Самодержец любим и грозен, покуда побеждает; в поражении — не нужен, жалок; смешной самодержец — труп.

Дикие вести дошли до Афанасия Нагого через Остафия Воловича. В Москву вернулся выкупленный из плена Нащокиным Монастырёв. В январе от Кмиты в Трокайский замок залетело, что царь не может положиться на самых ближних: сын его Фёдор не в силах переносить «свирепства отцовской тирании» (Монастырёв запомнил донесение дословно) и беспорядка «во всех делах. Говорят, он положил в душе своей явиться к королю, и ожидается его прибытие в Смоленск...».

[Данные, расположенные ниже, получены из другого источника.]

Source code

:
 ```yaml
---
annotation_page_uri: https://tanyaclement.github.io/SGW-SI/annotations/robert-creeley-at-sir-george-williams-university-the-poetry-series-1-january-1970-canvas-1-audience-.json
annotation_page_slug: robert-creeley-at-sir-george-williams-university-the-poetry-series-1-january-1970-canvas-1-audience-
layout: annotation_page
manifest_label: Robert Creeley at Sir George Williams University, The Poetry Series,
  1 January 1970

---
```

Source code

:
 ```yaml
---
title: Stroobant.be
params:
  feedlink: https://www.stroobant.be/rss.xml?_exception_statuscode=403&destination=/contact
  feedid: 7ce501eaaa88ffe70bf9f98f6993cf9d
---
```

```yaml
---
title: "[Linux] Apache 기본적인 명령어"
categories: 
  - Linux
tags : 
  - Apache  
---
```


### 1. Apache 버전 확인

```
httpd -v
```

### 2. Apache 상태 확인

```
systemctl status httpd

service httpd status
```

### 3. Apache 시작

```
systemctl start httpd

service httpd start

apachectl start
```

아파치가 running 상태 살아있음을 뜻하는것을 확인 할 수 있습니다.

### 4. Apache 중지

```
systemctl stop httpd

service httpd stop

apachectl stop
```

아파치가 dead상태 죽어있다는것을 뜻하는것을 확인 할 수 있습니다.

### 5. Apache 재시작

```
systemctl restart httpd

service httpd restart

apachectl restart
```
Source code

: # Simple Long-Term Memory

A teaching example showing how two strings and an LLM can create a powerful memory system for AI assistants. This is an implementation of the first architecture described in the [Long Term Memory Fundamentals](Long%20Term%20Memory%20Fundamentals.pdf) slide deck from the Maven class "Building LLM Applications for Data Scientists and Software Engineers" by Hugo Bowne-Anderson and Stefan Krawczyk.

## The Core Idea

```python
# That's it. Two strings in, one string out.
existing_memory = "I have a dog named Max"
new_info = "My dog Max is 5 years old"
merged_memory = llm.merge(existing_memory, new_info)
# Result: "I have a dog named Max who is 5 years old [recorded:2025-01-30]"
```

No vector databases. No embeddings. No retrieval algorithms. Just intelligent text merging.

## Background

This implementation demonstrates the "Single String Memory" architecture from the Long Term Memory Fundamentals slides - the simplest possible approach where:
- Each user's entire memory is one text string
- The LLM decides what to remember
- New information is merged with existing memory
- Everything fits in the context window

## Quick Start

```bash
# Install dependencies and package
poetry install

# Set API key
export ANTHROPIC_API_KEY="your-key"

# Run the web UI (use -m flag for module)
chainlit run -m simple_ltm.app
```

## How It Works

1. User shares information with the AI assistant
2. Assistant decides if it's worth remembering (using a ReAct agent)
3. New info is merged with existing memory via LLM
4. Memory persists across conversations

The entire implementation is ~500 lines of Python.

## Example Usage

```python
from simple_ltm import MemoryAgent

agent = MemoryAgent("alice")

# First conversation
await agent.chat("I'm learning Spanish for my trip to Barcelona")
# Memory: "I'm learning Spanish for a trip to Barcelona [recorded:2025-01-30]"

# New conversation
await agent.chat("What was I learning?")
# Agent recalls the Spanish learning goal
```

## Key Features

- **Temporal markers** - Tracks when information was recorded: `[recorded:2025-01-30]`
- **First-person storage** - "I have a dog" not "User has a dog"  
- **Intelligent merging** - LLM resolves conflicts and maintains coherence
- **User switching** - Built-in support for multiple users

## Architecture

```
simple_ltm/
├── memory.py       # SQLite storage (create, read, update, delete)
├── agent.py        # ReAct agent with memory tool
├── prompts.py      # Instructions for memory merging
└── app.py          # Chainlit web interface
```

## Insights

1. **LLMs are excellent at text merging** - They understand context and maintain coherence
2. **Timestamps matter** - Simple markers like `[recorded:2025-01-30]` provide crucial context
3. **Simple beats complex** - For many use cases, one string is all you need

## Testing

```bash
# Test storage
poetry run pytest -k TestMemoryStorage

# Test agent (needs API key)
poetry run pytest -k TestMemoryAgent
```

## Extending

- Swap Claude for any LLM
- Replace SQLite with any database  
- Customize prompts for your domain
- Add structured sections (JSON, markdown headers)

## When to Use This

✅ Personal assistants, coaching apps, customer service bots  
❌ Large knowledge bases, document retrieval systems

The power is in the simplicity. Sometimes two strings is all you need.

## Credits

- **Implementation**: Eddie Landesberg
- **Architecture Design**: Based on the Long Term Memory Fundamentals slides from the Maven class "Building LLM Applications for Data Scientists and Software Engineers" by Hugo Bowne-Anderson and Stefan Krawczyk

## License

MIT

Почему Фёдор, а не Иван? Шпег напутал? А Кмита не знал, что кроме юродских фортелей да колокольных звонов не ко времени Феденька ничего не в состоянии «положить в душе своей»? Можно повеселиться над легковерием литовского разведчика, но у Нагого оказались и косвенные подтверждения «заговора Фёдора». Папский нунций Каллигари сообщал о нём в Рим. И перепроверял у пленных московитов, верно ли, что несогласные с царём дворяне возлагают надежды именно на младшего сына.

В единственное объяснение верить не хотелось. Фёдор под полным влиянием Бориса Годунова и его сестры. У Годуновых — многочисленные родичи и свояки в Вязьме и Костроме, Борис неоднократно бывал ходатаем за обездоленных, обнесённых опричной чарой провинциальных детей боярских. Московские дворяне и бояре считают его выскочкой, не сведущим в Писании, а замосковные и Вяземские — своим. Не они ли плодят сии слухи? И на пустом ли месте?

Если не верить Годуновым, надо рубить всех подряд. А рубить-то ныне... топор устал. Луч подозрения высвечивает доказательства измены, коих не видит спокойный глаз. Борис заметно поугрюмел. В очах с сокольим вырезом обида чередовалась с осуждением, особенно после того, как он узнал о новой женитьбе государя. Обнаглел. Иван Васильевич стерпел бы от шурина Никиты Романовича, а Годунову не по чину беспокоиться. Федьке не царствовать, в России юроды вовек не занимали великокняжеского стола. Да если бы седьмая жена и родила Ивану Васильевичу сына, он был бы по всем понятиям бастардом, выблядком, «они же царство не наследят». Даже угодливый благовещенский протопоп не решился венчать царя по полному обряду, боялся утратить благодать. Что есть молитва на сожитие, как не благословение на срам? А все чего-то опасаются, втихомолку разливаются желчью. Иван Васильевич провидел такую смуту после своей кончины, что и Бориска схватится за царский венец, и Шуйские, и Богдашка Бельский. Народу станет не до расчётов, четвёртой или десятой женой была Нагая. Царская кровь не разбавляется.

Всё, и царевич Иван, в Божьей руке... Нагой недавно сообщил, что князю Курбскому третья жена родила дочь. Дал бы Господь Марии сына...

Дробятся мысли, рассыпаются от Годуновых до Батория, вязнут в непоправимом: трусливой лени детей боярских, изменах воевод, больной утробе, провалах памяти, и руки распухают, и под глазами набухают почечные или сердечные отеки, и шея не сгибается, словно под складчатую кожу загнали железный козырь-воротник. Что делать — с этим народом, с государством, с жизнью, влекомой под уклон?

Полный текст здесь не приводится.